_Problem description:_ Some lines in the material below hold the word "Dawson". Copy all of them.

_Material shown:_
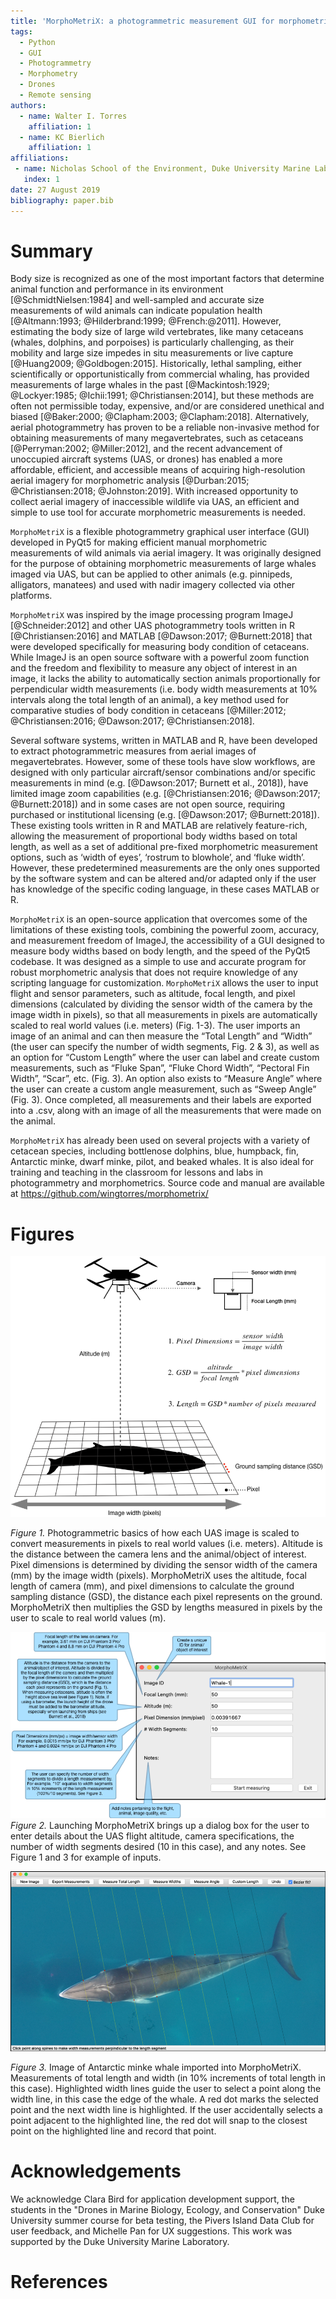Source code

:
 ```yaml
---
title: 'MorphoMetriX: a photogrammetric measurement GUI for morphometric analysis of megafauna.'
tags:
  - Python
  - GUI
  - Photogrammetry
  - Morphometry
  - Drones
  - Remote sensing
authors:
  - name: Walter I. Torres
    affiliation: 1
  - name: KC Bierlich
    affiliation: 1
affiliations:
 - name: Nicholas School of the Environment, Duke University Marine Laboratory
   index: 1
date: 27 August 2019
bibliography: paper.bib
---
```


# Summary

Body size is recognized as one of the most important factors that determine animal function and performance in its environment [@SchmidtNielsen:1984] and well-sampled and accurate size measurements of wild animals can indicate population health [@Altmann:1993; @Hilderbrand:1999; @French:@2011]. However, estimating the body size of large wild vertebrates, like many cetaceans (whales, dolphins, and porpoises) is particularly challenging, as their mobility and large size impedes in situ measurements or live capture [@Huang2009; @Goldbogen:2015]. Historically, lethal sampling, either scientifically or opportunistically from commercial whaling, has provided measurements of large whales in the past [@Mackintosh:1929; @Lockyer:1985; @Ichii:1991; @Christiansen:2014], but these methods are often not permissible today, expensive, and/or are considered unethical and biased [@Baker:2000; @Clapham:2003; @Clapham:2018]. Alternatively, aerial photogrammetry has proven to be a reliable non-invasive method for obtaining measurements of many megavertebrates, such as cetaceans [@Perryman:2002; @Miller:2012], and the recent advancement of unoccupied aircraft systems (UAS, or drones) has enabled a more affordable, efficient, and accessible means of acquiring high-resolution aerial imagery for morphometric analysis [@Durban:2015; @Christiansen:2018; @Johnston:2019]. With increased opportunity to collect aerial imagery of inaccessible wildlife via UAS, an efficient and simple to use tool for accurate morphometric measurements is needed. 

``MorphoMetriX`` is a flexible photogrammetry graphical user interface (GUI) developed in PyQt5 for making efficient manual morphometric measurements of wild animals via aerial imagery. It was originally designed for the purpose of obtaining morphometric measurements of large whales imaged via UAS, but can be applied to other animals (e.g. pinnipeds, alligators, manatees) and used with nadir imagery collected via other platforms. 

``MorphoMetriX`` was inspired by the image processing program ImageJ [@Schneider:2012] and other UAS photogrammetry tools written in R [@Christiansen:2016] and MATLAB [@Dawson:2017; @Burnett:2018] that were developed specifically for measuring body condition of cetaceans. While ImageJ is an open source software with a powerful zoom function and the freedom and flexibility to measure any object of interest in an image, it lacks the ability to automatically section animals proportionally for perpendicular width measurements (i.e. body width measurements at 10% intervals along the total length of an animal), a key method used for comparative studies of body condition in cetaceans [@Miller:2012; @Christiansen:2016; @Dawson:2017; @Christiansen:2018].

Several software systems, written in MATLAB and R, have been developed to extract photogrammetric measures from aerial images of megavertebrates. However, some of these tools have slow workflows, are designed with only particular aircraft/sensor combinations and/or specific measurements in mind (e.g. [@Dawson:2017; Burnett et al., 2018]), have limited image zoom capabilities (e.g. [@Christiansen:2016; @Dawson:2017; @Burnett:2018]) and in some cases are not open source, requiring purchased or institutional licensing (e.g. [@Dawson:2017; @Burnett:2018]). These existing tools written in R and MATLAB are relatively feature-rich, allowing the measurement of proportional body widths based on total length, as well as a set of additional pre-fixed morphometric measurement options, such as ‘width of eyes’, ‘rostrum to blowhole’, and ‘fluke width’.  However, these predetermined measurements are the only ones supported by the software system and can be altered and/or adapted only if the user has knowledge of the specific coding language, in these cases MATLAB or R.

``MorphoMetriX`` is an open-source application that overcomes some of the limitations of these existing tools, combining the powerful zoom, accuracy, and measurement freedom of ImageJ, the accessibility of a GUI designed to measure body widths based on body length, and the speed of the PyQt5 codebase. It was designed as a simple to use and accurate program for robust morphometric analysis that does not require knowledge of any scripting language for customization. ``MorphoMetriX`` allows the user to input flight and sensor parameters, such as altitude, focal length, and pixel dimensions (calculated by dividing the sensor width of the camera by the image width in pixels), so that all measurements in pixels are automatically scaled to real world values (i.e. meters) (Fig. 1-3). The user imports an image of an animal and can then measure the “Total Length” and “Width” (the user can specify the number of width segments, Fig. 2 & 3), as well as an option for “Custom Length” where the user can label and create custom measurements, such as “Fluke Span”, “Fluke Chord Width”, “Pectoral Fin Width”, “Scar”, etc. (Fig. 3). An option also exists to “Measure Angle” where the user can create a custom angle measurement, such as “Sweep Angle” (Fig. 3). Once completed, all measurements and their labels are exported into a .csv, along with an image of all the measurements that were made on the animal. 

``MorphoMetriX`` has already been used on several projects with a variety of cetacean species, including bottlenose dolphins, blue, humpback, fin, Antarctic minke, dwarf minke, pilot, and beaked whales. It is also ideal for training and teaching in the classroom for lessons and labs in photogrammetry and morphometrics. Source code and manual are available at https://github.com/wingtorres/morphometrix/

# Figures
![Photogrammetry](../images/figure1.png)


*Figure 1.* Photogrammetric basics of how each UAS image is scaled to convert measurements in pixels to real world values (i.e. meters). Altitude is the distance between the camera lens and the animal/object of interest. Pixel dimensions is determined by dividing the sensor width of the camera (mm) by the image width (pixels). MorphoMetriX uses the altitude, focal length of camera (mm), and pixel dimensions to calculate the ground sampling distance (GSD), the distance each pixel represents on the ground. MorphoMetriX then multiplies the GSD by lengths measured in pixels by the user to scale to real world values (m). 


![Opening Window](../images/figure2.png)
*Figure 2.* Launching MorphoMetriX brings up a dialog box for the user to enter details about the UAS flight altitude, camera specifications, the number of width segments desired (10 in this case), and any notes. See Figure 1 and 3 for example of inputs.


![GUI](../images/figure3.png)


*Figure 3.* Image of Antarctic minke whale imported into MorphoMetriX. Measurements of total length and width (in 10% increments of total length in this case). Highlighted width lines guide the user to select a point along the width line, in this case the edge of the whale. A red dot marks the selected point and the next width line is highlighted. If the user accidentally selects a point adjacent to the highlighted line, the red dot will snap to the closest point on the highlighted line and record that point. 

# Acknowledgements

We acknowledge Clara Bird for application development support, the students in the "Drones in Marine Biology, Ecology, and Conservation" Duke University summer course for beta testing, the Pivers Island Data Club for user feedback, and Michelle Pan for UX suggestions. This work was supported by the Duke University Marine Laboratory.

# References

_The completed task:_
``MorphoMetriX`` was inspired by the image processing program ImageJ [@Schneider:2012] and other UAS photogrammetry tools written in R [@Christiansen:2016] and MATLAB [@Dawson:2017; @Burnett:2018] that were developed specifically for measuring body condition of cetaceans. While ImageJ is an open source software with a powerful zoom function and the freedom and flexibility to measure any object of interest in an image, it lacks the ability to automatically section animals proportionally for perpendicular width measurements (i.e. body width measurements at 10% intervals along the total length of an animal), a key method used for comparative studies of body condition in cetaceans [@Miller:2012; @Christiansen:2016; @Dawson:2017; @Christiansen:2018].
Several software systems, written in MATLAB and R, have been developed to extract photogrammetric measures from aerial images of megavertebrates. However, some of these tools have slow workflows, are designed with only particular aircraft/sensor combinations and/or specific measurements in mind (e.g. [@Dawson:2017; Burnett et al., 2018]), have limited image zoom capabilities (e.g. [@Christiansen:2016; @Dawson:2017; @Burnett:2018]) and in some cases are not open source, requiring purchased or institutional licensing (e.g. [@Dawson:2017; @Burnett:2018]). These existing tools written in R and MATLAB are relatively feature-rich, allowing the measurement of proportional body widths based on total length, as well as a set of additional pre-fixed morphometric measurement options, such as ‘width of eyes’, ‘rostrum to blowhole’, and ‘fluke width’.  However, these predetermined measurements are the only ones supported by the software system and can be altered and/or adapted only if the user has knowledge of the specific coding language, in these cases MATLAB or R.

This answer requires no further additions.